Using this method we have shown that in patients with severe ischaemic heart failure, dobutamine stress echocardiography and PET have similar positive predictive values (68% and 66%) in the identification of hibernating myocardium, but that dobutamine stress echocardiography has a significantly lower negative predictive value than FDG-PET (54%v 96%; p < 0.0001).3 This difference from previously published data reflects the study population in question who had severe left ventricular dysfunction. We have also shown that the baseline ejection fraction influences the predictive accuracy of PET, with the highest positive predictive accuracy in patients with an ejection fraction < 30%.4
We therefore advocate that in patients with postischaemic left ventricular dysfunction, myocardial viability is first sought by use of an easily available and inexpensive technique such as dobutamine stress echocardiography. If this is negative, then a more sensitive method of assessment should be used before ruling out coronary revascularisation. We feel that this should be quantitative PET using FDG during euglycaemic hyperinsulinaemic clamp.5
Regarding the assessment of myocardial blood flow to chronically dysfunctional but viable myocardium (hibernating) in patients with coronary artery disease, we believe that the use of 13N ammonia as a flow tracer may lead to misleading pathophysiological hypotheses. The flow measurements obtained with this tracer reflect the average perfusion in a given mass of myocardium and are not weighted for the presence of scar. In contrast, myocardial blood flow assessed using 15O labelled water mainly reflects flow to well perfused and hence viable tissue as the model used for the calculation assumes that the diffusion of water in scar tissue is negligible. Several papers have shown using PET with 15O labelled water that the resting blood flow to hibernating myocardium is within normal limits. Moreover, similar conclusions have been reached using PET with13N ammonia in patients with hibernating myocardium, but without previous infarction.6
This letter was shown to the authors, who reply as follows:
Barnes and Camici raise several interesting points. First, although dobutamine stress echocardiography and PET have comparable positive predictive accuracy in the assessment of myocardial viability, PET’s superiority was maintained in terms of its negative predictive accuracy.1-1 In addition, our study cohort had severe left ventricular impairment,1-2 a group of patients for whom Barnes and Camici accept that PET is more accurate and provides superior information on tissue viability compared with other imaging techniques. Therefore, in the scientific search for the prevalence of hibernating myocardium in patients with severely impaired left ventricles, PET remains a superior research method. This, however, does not mean that PET should be used routinely in clinical practice. We share with Barnes and Camici the opinion that inexpensive and widely available techniques should be used first, while reserving the more sensitive PET for the negative cases.
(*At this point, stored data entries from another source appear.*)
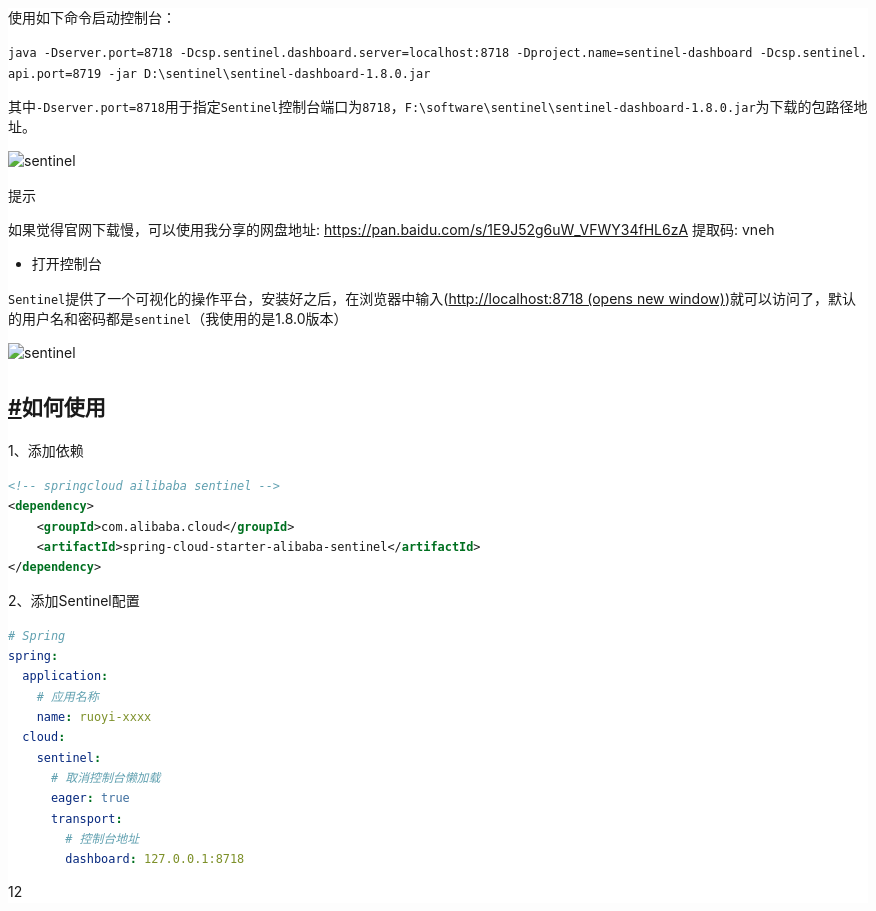 使用如下命令启动控制台：

```text
java -Dserver.port=8718 -Dcsp.sentinel.dashboard.server=localhost:8718 -Dproject.name=sentinel-dashboard -Dcsp.sentinel.api.port=8719 -jar D:\sentinel\sentinel-dashboard-1.8.0.jar
```



其中`-Dserver.port=8718`用于指定`Sentinel`控制台端口为`8718`，`F:\software\sentinel\sentinel-dashboard-1.8.0.jar`为下载的包路径地址。

![sentinel](https://oscimg.oschina.net/oscnet/up-d3e4965511f73cee8ec905740129e7f063a.png)

提示

如果觉得官网下载慢，可以使用我分享的网盘地址: https://pan.baidu.com/s/1E9J52g6uW_VFWY34fHL6zA 提取码: vneh

- 打开控制台

`Sentinel`提供了一个可视化的操作平台，安装好之后，在浏览器中输入([http://localhost:8718 (opens new window)](http://localhost:8718/))就可以访问了，默认的用户名和密码都是`sentinel`（我使用的是1.8.0版本）

![sentinel](https://oscimg.oschina.net/oscnet/up-82f61a6c9e327ede41d7101a27f559a9702.png)

## [#](https://doc.ruoyi.vip/ruoyi-cloud/cloud/sentinel.html#如何使用)如何使用

1、添加依赖

```xml
<!-- springcloud ailibaba sentinel -->
<dependency>
	<groupId>com.alibaba.cloud</groupId>
	<artifactId>spring-cloud-starter-alibaba-sentinel</artifactId>
</dependency>
```



2、添加Sentinel配置

```yml
# Spring
spring: 
  application:
    # 应用名称
    name: ruoyi-xxxx 
  cloud:
    sentinel:
      # 取消控制台懒加载
      eager: true
      transport:
        # 控制台地址
        dashboard: 127.0.0.1:8718
```


12
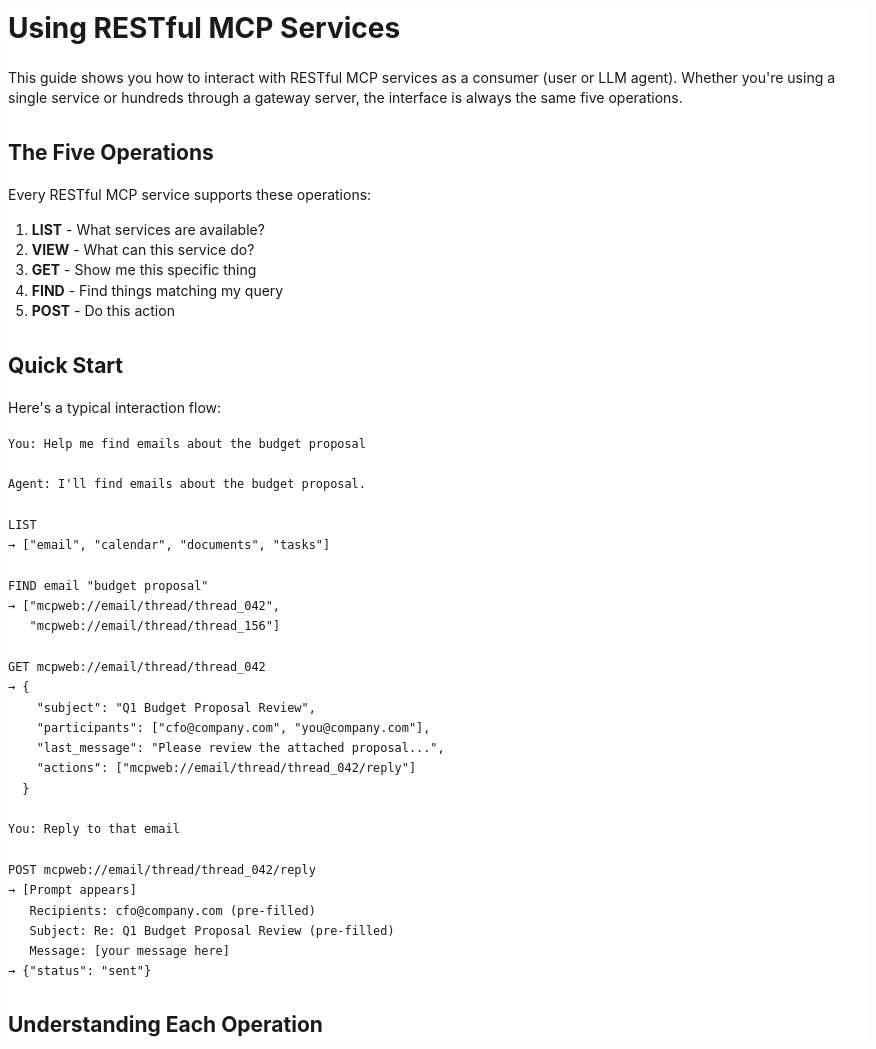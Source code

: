 # Using RESTful MCP Services

This guide shows you how to interact with RESTful MCP services as a consumer (user or LLM agent). Whether you're using a single service or hundreds through a gateway server, the interface is always the same five operations.

## The Five Operations

Every RESTful MCP service supports these operations:

1. **LIST** - What services are available?
2. **VIEW** - What can this service do?
3. **GET** - Show me this specific thing
4. **FIND** - Find things matching my query
5. **POST** - Do this action

## Quick Start

Here's a typical interaction flow:

```
You: Help me find emails about the budget proposal

Agent: I'll find emails about the budget proposal.

LIST
→ ["email", "calendar", "documents", "tasks"]

FIND email "budget proposal"
→ ["mcpweb://email/thread/thread_042", 
   "mcpweb://email/thread/thread_156"]

GET mcpweb://email/thread/thread_042
→ {
    "subject": "Q1 Budget Proposal Review",
    "participants": ["cfo@company.com", "you@company.com"],
    "last_message": "Please review the attached proposal...",
    "actions": ["mcpweb://email/thread/thread_042/reply"]
  }

You: Reply to that email

POST mcpweb://email/thread/thread_042/reply
→ [Prompt appears]
   Recipients: cfo@company.com (pre-filled)
   Subject: Re: Q1 Budget Proposal Review (pre-filled)
   Message: [your message here]
→ {"status": "sent"}
```

## Understanding Each Operation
Second, with regards to the use of euglycaemic hyperinsulinaemic clamp,1-3 we accept that the ischaemic myocardium is insulin resistant.1-4 Therefore, it might be expected that establishing a euglycaemic hyperinsulinaemic state (glucose clamp) may be associated with better detection of hibernating areas in which glucose uptake is normal or increased. In that respect, Knuutiet al found image quality was superior and fractional utilisation rates of 18F FDG were twice as high during insulin clamp than after glucose loading (p < 0.0001).1-5 However, this technique does not alter18F FDG uptake patterns in different myocardial areas compared to the standard glucose loading protocol.1-5Therefore, there is no evidence to suggest that obtaining superior image quality would have resulted in a different estimation of the prevalence of hibernating myocardium in the cohort of consecutive patients with severely impaired left ventricular contraction.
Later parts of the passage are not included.